Data for review:
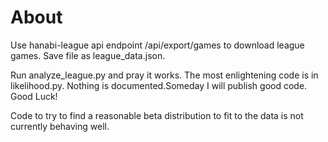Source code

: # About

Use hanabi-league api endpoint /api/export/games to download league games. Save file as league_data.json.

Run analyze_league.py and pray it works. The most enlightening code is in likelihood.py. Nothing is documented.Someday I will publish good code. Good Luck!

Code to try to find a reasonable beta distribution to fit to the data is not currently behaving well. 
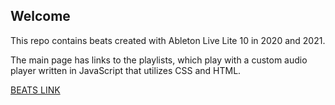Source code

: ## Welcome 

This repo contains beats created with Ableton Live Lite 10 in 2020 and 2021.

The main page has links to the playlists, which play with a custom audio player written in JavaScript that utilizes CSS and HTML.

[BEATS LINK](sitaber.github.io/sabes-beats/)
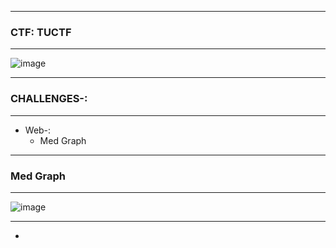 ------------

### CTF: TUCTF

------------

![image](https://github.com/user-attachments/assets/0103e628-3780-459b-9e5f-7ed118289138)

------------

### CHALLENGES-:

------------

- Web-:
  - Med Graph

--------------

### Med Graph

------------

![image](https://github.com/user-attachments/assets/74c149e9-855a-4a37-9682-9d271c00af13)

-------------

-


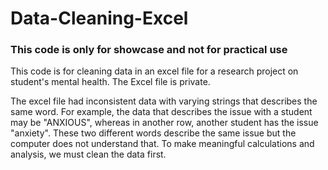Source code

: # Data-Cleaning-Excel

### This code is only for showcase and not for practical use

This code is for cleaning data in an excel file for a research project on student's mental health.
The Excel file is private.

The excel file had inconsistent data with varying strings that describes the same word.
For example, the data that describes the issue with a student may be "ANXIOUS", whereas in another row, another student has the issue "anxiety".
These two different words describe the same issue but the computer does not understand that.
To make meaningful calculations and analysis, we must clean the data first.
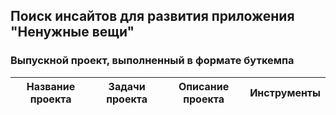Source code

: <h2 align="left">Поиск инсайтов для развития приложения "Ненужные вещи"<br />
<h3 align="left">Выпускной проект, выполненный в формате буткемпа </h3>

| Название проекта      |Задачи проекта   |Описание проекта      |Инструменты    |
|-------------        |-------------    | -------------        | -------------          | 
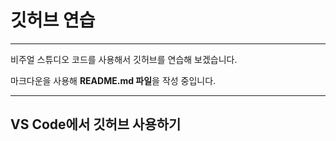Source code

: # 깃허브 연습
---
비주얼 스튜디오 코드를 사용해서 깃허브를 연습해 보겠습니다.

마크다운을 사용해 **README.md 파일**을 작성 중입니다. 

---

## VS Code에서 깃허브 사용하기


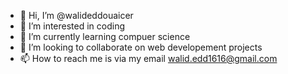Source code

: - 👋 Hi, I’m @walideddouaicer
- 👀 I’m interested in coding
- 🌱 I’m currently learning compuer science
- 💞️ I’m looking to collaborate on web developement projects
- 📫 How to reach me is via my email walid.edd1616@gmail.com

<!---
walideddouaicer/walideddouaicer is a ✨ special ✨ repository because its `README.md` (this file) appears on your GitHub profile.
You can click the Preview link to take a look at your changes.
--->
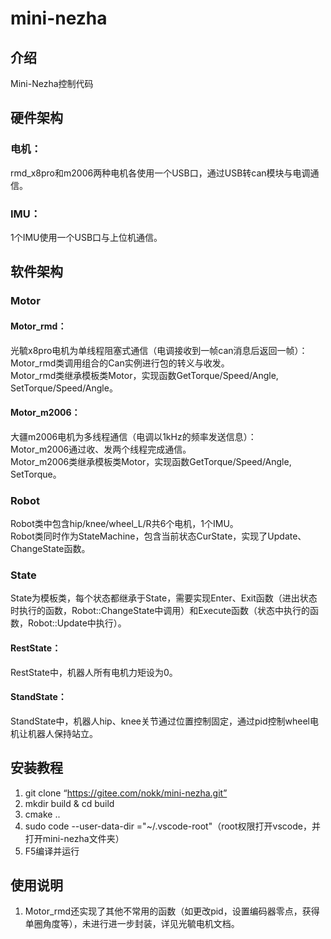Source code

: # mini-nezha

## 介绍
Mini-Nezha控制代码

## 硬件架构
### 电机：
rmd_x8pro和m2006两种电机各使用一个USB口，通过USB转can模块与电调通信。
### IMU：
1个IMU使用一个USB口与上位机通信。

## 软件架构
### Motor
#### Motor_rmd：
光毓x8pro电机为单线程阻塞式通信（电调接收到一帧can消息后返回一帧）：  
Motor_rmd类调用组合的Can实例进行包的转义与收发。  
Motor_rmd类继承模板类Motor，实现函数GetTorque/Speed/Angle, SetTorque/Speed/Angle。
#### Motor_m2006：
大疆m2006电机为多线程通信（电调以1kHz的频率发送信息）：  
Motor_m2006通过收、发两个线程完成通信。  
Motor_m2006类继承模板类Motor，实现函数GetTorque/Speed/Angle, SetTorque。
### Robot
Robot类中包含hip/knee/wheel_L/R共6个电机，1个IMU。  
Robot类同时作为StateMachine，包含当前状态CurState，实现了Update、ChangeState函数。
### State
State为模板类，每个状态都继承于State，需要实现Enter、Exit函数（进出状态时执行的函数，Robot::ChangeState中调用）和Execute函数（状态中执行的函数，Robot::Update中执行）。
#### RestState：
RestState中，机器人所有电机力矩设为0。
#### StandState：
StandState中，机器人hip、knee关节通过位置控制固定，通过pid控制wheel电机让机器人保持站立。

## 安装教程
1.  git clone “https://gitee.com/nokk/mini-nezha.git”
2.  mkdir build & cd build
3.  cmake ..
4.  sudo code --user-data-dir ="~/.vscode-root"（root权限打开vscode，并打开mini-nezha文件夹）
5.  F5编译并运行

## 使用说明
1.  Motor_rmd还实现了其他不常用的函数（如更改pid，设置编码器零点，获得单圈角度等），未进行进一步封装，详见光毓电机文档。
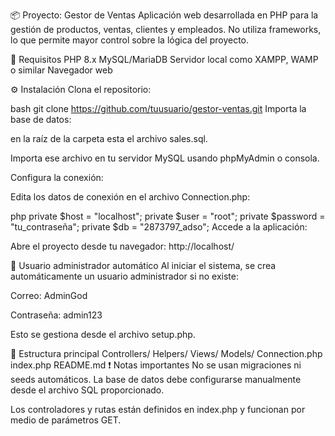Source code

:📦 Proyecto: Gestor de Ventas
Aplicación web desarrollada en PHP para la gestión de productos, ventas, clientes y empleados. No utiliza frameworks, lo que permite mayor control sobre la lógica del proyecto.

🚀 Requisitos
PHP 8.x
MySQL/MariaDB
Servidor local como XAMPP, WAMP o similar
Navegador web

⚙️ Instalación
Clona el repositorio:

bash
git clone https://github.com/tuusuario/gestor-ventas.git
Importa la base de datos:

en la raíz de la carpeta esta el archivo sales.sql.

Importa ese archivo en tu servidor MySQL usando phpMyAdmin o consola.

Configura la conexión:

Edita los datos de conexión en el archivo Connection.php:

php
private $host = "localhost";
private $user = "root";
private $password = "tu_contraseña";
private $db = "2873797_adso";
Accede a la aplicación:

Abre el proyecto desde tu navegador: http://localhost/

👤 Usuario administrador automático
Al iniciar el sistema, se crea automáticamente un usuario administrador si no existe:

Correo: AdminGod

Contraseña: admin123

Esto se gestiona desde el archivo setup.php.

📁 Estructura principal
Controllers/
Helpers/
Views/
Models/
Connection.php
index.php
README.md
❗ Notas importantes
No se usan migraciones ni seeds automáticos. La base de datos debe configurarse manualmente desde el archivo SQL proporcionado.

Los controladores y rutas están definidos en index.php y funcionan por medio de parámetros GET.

Assignment: Copy, from the lines above, each one that holds "issue".

Reply to the exercise:
For example, the data that describes the issue with a student may be "ANXIOUS", whereas in another row, another student has the issue "anxiety".
These two different words describe the same issue but the computer does not understand that.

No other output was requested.